Tout le monde avait pensé que j'avais un faible pour Rowan. Et c'est vrai, Rowan est une fille adorable, je l'avais aimée dès le moment où je l'avais rencontrée il y a quelques mois. Elle était souriante, radieuse, et de loin l'une des plus belles filles que j'ai connues. Elle avait un aura intriguant et cordial qui faisait que l'on se sentait à son aise à ses côtés, mais aussi, qui donnait envie à votre personne de vouloir connaître la jeune femme, de vouloir faire partie de sa vie. En effet, j'ai voulu faire partie de la vie de Rowan, je voulais être son acolyte, son allié, celui qui lui remontait le moral, celui qui la rendait heureuse, qui la faisait sourire, ou rire. Parce que, dieu, son sourire était à couper le souffle, l'écho de son rire était un plaisir pour mon ouïe. Elle était tellement précieuse. Mais ce que le monde ne savait pas, c'est que ce n'était pas de Rowan que j'étais amoureux, Rowan avait toujours été comme une soeur à mes yeux, une soeur qui divaguait, qui avait besoin d'une figure masculine à ses côtés, qui avait besoin d'un meilleur ami, d'un mur ferme sur lequel elle pouvait s'adosser sans jamais qu'il s'écroule. Je voulais être ce mur là. Mais je ne voulais pas être impliquée avec elle d'une manière romantique.

J'avais merdé, vraiment. J'avais complètement merdé en laissant tout le monde penser que j'étais amoureux d'elle, juste parce que je voulais cacher le fait que j'étais amoureux de quelqu'un d'autre. Mais pourquoi divulguer son amour à quelqu'un quand on sait que ne pourra jamais avoir cette personne de toute façon? L'Amour, l'Amour avec un grand A, était après tout fait pour être mutuel et réciproque. Comme celui que partageaient Hailey et Rowan, c'était un amour fusionnel, intense, unique. Un amour à vous rendre jaloux, parce que vous ne l'aviez pas, parce que vous ne l'aurez jamais. L'amour non partagé est la chose la plus douloureuse qu'il soit, mais il y avait pire, il y a toujours pire; quand cette personne que vous aimez, ne vous regarde pas, ne vous sent pas, ne sait pas ce qu'il se passe au fond de vous, ne sait pas que votre coeur ne bat que pour elle, que quand elle vous approche, il commence à perdre pied, et que vous, vous perdez la raison. Elle ne sait pas tout ça elle, elle est tellement insouciante, tellement peu délicate.

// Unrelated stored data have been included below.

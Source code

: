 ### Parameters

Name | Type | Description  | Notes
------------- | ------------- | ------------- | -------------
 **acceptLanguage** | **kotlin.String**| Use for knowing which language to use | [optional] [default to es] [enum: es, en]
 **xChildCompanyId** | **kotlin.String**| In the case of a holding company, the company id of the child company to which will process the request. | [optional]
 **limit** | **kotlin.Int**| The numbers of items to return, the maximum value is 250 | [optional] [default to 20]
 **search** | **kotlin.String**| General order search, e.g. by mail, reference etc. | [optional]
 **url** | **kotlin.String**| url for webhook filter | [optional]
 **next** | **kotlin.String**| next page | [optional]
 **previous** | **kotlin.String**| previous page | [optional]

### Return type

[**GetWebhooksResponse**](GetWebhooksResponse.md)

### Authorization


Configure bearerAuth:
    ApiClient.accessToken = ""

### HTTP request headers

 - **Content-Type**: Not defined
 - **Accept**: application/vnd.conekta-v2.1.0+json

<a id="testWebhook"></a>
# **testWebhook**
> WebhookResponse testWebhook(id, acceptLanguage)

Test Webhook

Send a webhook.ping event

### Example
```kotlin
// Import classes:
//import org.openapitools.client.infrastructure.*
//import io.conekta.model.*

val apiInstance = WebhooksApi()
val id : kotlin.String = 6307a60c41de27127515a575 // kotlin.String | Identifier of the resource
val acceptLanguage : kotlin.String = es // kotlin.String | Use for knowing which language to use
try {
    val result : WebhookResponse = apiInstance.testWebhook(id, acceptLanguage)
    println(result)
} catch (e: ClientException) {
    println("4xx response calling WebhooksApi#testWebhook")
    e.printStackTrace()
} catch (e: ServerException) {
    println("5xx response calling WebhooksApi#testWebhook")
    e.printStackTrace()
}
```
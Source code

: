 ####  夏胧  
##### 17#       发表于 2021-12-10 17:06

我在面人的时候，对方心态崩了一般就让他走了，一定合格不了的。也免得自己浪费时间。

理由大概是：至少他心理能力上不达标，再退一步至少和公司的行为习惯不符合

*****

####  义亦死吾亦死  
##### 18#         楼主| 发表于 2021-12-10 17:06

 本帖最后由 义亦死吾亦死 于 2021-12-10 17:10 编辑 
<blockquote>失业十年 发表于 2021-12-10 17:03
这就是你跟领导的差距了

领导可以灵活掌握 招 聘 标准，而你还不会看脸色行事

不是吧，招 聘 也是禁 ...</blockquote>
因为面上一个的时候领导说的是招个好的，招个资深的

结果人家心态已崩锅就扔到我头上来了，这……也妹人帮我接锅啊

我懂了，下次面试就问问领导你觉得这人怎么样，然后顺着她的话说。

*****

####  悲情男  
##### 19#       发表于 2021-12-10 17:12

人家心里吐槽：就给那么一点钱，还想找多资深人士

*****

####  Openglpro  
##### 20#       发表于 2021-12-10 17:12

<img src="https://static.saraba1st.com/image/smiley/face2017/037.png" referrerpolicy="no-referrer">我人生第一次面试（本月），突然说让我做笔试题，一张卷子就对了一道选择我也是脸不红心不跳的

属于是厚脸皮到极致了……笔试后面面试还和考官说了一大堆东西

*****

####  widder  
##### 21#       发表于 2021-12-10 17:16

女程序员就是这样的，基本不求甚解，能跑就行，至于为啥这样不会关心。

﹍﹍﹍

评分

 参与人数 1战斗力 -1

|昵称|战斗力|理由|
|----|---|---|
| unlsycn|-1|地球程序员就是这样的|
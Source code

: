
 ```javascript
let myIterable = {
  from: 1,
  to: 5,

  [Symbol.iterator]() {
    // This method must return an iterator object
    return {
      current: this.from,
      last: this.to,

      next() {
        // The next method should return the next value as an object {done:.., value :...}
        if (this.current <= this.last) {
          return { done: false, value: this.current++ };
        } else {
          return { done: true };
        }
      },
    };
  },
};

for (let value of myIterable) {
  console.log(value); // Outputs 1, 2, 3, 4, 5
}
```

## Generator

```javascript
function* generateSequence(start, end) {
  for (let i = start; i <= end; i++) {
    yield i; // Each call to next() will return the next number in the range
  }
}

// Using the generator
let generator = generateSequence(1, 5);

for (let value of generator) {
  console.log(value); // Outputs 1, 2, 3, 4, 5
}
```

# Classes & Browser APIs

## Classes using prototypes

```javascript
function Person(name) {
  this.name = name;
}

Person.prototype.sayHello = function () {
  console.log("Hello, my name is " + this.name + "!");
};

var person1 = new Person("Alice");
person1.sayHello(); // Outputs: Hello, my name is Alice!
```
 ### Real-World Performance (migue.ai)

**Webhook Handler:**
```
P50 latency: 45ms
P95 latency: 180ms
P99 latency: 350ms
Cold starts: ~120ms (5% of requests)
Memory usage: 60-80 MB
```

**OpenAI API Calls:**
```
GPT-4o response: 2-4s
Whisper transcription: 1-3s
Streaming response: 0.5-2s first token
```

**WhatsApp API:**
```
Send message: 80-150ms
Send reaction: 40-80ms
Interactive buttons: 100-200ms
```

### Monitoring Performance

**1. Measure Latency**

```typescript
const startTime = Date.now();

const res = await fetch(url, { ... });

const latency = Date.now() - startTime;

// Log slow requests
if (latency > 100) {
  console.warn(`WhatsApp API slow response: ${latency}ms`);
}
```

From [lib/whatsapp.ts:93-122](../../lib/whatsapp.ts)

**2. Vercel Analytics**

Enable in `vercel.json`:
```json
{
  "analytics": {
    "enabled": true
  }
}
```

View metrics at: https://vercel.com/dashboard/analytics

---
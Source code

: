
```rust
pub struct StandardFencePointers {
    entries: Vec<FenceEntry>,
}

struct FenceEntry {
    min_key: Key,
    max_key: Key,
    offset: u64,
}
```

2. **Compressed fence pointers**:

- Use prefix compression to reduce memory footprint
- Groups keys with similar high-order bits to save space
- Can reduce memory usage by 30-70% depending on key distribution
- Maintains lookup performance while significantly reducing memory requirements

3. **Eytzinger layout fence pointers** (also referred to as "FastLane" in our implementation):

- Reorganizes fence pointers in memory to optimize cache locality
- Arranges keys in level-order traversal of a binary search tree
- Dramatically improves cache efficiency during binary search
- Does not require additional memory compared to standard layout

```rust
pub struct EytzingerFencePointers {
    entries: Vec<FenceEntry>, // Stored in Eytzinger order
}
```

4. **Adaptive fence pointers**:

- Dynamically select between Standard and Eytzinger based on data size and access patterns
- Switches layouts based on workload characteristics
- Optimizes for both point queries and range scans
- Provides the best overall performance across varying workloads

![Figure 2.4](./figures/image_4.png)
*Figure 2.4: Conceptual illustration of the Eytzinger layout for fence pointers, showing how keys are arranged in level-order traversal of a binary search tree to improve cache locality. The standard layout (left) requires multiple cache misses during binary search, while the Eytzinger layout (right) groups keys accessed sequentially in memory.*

La belle brune se jeta sur moi subitement, ne faisant sortir de mes pensées insensées, je la tins fermement avant que son corps en sueur ne puisse s'écrouler au sol du bar dans lequel je l'avais emmenée. Ses yeux bleus étaient vifs, frappants, trop frappants même. Ils traduisaient tout un tas de choses, d'émotions, de sentiments. Ils en disaient long sur ce qu'elle ressentait, ils miroitaient dans la pénombre, une lueur criarde de tristesse, mélancolie, s'en dégageait. Elle me faisait de la peine, vraiment. Toute personne ayant pris le temps de la fixer, de la regarder une seconde de plus que d'habitude - ce qui n'était pas manquant, puisque la moitié de la boîte la dévorait du regard tellement elle était attrayante - aurait su qu'elle peinait, qu'elle était chagrinée, qu'on l'avait détruite, qu'elle manquait d'un amour qui lui avait été retiré si cruellement, si rapidement.